I found it on a restaurant menu recently and curiously asked our waitress about it. She did an admirable job describing how soybean plants produce beans that are processed into oil and from there made into soy butter. I responded, “Oh, you mean margarine!” “Well, yes,” she said, “that’s just the chef being fancy.”
Talking with food servers is something I do often, especially when I see something unusual or unsettling promoted. Servers talk with many people about food, and their comments can either help or hurt our reputation with a curious public.
In this case, while it was great to see the soy health halo work for us, it would have been even better if she’d said something about the sustainability of U.S.-grown soybeans!

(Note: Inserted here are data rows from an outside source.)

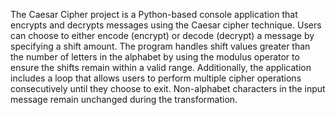 The Caesar Cipher project is a Python-based console application that encrypts and decrypts messages using the Caesar cipher technique. Users can choose to either encode (encrypt) or decode (decrypt) a message by specifying a shift amount. The program handles shift values greater than the number of letters in the alphabet by using the modulus operator to ensure the shifts remain within a valid range. Additionally, the application includes a loop that allows users to perform multiple cipher operations consecutively until they choose to exit. Non-alphabet characters in the input message remain unchanged during the transformation.

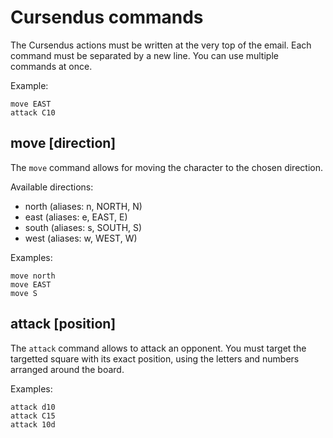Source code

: # Cursendus commands

The Cursendus actions must be written at the very top of the email.
Each command must be separated by a new line.
You can use multiple commands at once.

Example:

    move EAST
    attack C10

## move [direction]

The `move` command allows for moving the character to the chosen direction.

Available directions:

- north (aliases: n, NORTH, N)
- east (aliases: e, EAST, E)
- south (aliases: s, SOUTH, S)
- west  (aliases: w, WEST, W)

Examples:

	move north
	move EAST
	move S

## attack [position]

The `attack` command allows to attack an opponent. You must target the targetted square with its exact position, using the letters and numbers arranged around the board.

Examples:

	attack d10
	attack C15
	attack 10d
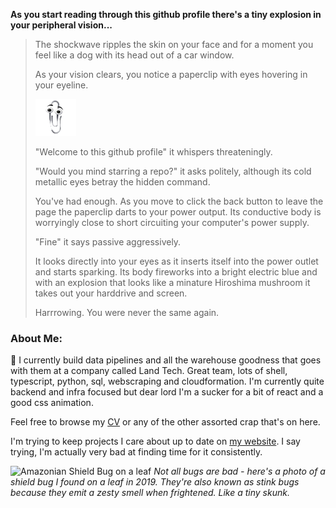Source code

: **As you start reading through this github profile there's a tiny explosion in your peripheral vision...**

> The shockwave ripples the skin on your face and for a moment you feel like a dog with its head out of a car window.
>
> As your vision clears, you notice a paperclip with eyes hovering in your eyeline. 
>
> ![clippy](clippy.png)
>
> "Welcome to this github profile" it whispers threateningly.
> 
> "Would you mind starring a repo?" it asks politely, although its cold metallic eyes betray the hidden command.
> 
> You've had enough. As you move to click the back button to leave the page the paperclip darts to your power output. Its conductive body is worryingly close to short circuiting your computer's power supply.
> 
> "Fine" it says passive aggressively.
> 
>It looks directly into your eyes as it inserts itself into the power outlet and starts sparking. Its body fireworks into a bright electric blue and with an explosion that looks like a minature Hiroshima mushroom it takes out your harddrive and screen.
>
>Harrrowing. You were never the same again. 


### About Me:
👋 I currently build data pipelines and all the warehouse goodness that goes with them at a company called Land Tech. Great team, lots of shell, typescript, python, sql, webscraping and cloudformation.
I'm currently quite backend and infra focused but dear lord I'm a sucker for a bit of react and a good css animation.


Feel free to browse my [CV](https://github.com/whatsrupp/CV) or any of the other assorted crap that's on here. 

I'm trying to keep projects I care about up to date on [my website](https://www.nickrupp.co.uk/). I say trying, I'm actually very bad at finding time for it consistently.

![Amazonian Shield Bug on a leaf](bug.jpg)
_Not all bugs are bad - here's a photo of a shield bug I found on a leaf in 2019. They're also known as stink bugs because they emit a zesty smell when frightened. Like a tiny skunk._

While these stories are small examples of how individual farmers can make a difference, as part of the soybean industry, all U.S. soybean farmers need to be focused on making big impacts when it comes to telling the story of U.S. soybean sustainability. Now, more than ever, we must talk about how we are working to continuously improve our farms and farming methods in order to be more sustainable. We must be comfortable using the word “sustainability” and encourage other farmers to learn more about what measurements they need to meet end users’ needs and support our own U.S. Soybean Sustainability Assurance Protocol. Additionally, we must lead the effort to inform our end users about U.S. soy’s sustainability story.
Sustainability is everywhere. It’s a part of everything we do, and it’s not going away. We have the opportunity to embrace sustainability, define it on our own terms and encourage the entire soy food chain to own it. We need to act on this now, before someone does it for us.